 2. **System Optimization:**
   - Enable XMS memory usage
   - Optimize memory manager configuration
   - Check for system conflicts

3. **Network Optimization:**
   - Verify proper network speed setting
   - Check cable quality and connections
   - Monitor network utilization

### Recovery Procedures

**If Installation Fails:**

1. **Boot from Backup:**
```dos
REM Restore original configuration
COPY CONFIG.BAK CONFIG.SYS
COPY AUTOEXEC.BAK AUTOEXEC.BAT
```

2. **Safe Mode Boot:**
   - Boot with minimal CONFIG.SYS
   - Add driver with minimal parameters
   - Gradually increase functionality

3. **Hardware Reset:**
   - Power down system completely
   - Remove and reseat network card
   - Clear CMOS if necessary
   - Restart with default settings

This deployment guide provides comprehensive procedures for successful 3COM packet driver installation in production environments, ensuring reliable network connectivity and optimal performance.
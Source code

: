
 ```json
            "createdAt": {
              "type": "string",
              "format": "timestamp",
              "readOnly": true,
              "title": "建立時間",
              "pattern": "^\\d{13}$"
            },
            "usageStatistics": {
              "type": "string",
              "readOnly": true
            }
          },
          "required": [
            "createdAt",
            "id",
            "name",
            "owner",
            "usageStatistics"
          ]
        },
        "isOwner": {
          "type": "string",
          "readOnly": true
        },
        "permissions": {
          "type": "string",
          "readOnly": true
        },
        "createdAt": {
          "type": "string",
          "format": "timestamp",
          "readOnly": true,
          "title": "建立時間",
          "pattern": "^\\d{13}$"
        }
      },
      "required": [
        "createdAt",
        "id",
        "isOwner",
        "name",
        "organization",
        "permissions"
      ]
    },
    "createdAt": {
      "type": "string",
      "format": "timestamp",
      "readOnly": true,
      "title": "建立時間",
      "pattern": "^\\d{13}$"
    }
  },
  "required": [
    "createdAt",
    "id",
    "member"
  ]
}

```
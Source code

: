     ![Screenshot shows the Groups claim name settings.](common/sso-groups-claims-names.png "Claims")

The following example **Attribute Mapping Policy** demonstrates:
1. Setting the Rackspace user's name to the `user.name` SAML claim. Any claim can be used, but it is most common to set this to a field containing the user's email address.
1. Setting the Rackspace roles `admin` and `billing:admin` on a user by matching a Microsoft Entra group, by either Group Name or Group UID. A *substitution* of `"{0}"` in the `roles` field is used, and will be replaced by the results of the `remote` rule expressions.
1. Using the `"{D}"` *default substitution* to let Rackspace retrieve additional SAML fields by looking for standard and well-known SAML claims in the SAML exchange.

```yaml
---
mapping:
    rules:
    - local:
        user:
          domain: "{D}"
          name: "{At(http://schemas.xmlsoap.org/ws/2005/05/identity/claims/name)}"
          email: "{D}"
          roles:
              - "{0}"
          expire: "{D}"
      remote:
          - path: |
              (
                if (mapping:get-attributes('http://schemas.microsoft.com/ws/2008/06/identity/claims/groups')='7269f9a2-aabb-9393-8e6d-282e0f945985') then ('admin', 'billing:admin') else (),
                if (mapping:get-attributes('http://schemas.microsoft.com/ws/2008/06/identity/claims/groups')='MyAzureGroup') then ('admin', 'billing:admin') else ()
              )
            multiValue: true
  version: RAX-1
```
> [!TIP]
----------
Where the word "driver" shows up in a line of the entries above, copy that line.

   - Add driver with minimal parameters
This deployment guide provides comprehensive procedures for successful 3COM packet driver installation in production environments, ensuring reliable network connectivity and optimal performance.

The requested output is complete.